Reproduce the entries exactly, beginning with the line containing "of the ideal" and ending with their last line, both included.

Records from a dataset:
Segment Open

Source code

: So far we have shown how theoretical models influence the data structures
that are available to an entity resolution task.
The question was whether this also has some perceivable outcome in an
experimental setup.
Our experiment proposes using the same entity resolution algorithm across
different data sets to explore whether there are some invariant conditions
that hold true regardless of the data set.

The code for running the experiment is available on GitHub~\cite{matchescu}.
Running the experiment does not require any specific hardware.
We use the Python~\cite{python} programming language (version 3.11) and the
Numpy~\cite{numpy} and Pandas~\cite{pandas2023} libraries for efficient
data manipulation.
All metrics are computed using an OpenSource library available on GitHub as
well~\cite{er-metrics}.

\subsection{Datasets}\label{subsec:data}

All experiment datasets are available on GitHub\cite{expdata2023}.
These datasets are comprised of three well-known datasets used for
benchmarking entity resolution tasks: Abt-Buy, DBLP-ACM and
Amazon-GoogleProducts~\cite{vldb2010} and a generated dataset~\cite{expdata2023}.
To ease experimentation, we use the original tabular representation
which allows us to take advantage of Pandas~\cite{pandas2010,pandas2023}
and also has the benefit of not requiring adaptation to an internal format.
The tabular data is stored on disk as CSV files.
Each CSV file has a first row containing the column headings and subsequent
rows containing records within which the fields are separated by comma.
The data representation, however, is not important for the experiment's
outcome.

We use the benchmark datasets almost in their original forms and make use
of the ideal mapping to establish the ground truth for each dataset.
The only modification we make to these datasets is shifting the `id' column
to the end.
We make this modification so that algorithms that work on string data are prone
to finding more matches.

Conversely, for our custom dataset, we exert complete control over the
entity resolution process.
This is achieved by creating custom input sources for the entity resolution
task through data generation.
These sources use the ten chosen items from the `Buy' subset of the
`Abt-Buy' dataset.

Segment Closed

=== Response area ===
of the ideal mapping to establish the ground truth for each dataset.
The only modification we make to these datasets is shifting the `id' column
to the end.
We make this modification so that algorithms that work on string data are prone
to finding more matches.

Conversely, for our custom dataset, we exert complete control over the
entity resolution process.
This is achieved by creating custom input sources for the entity resolution
task through data generation.
These sources use the ten chosen items from the `Buy' subset of the
`Abt-Buy' dataset.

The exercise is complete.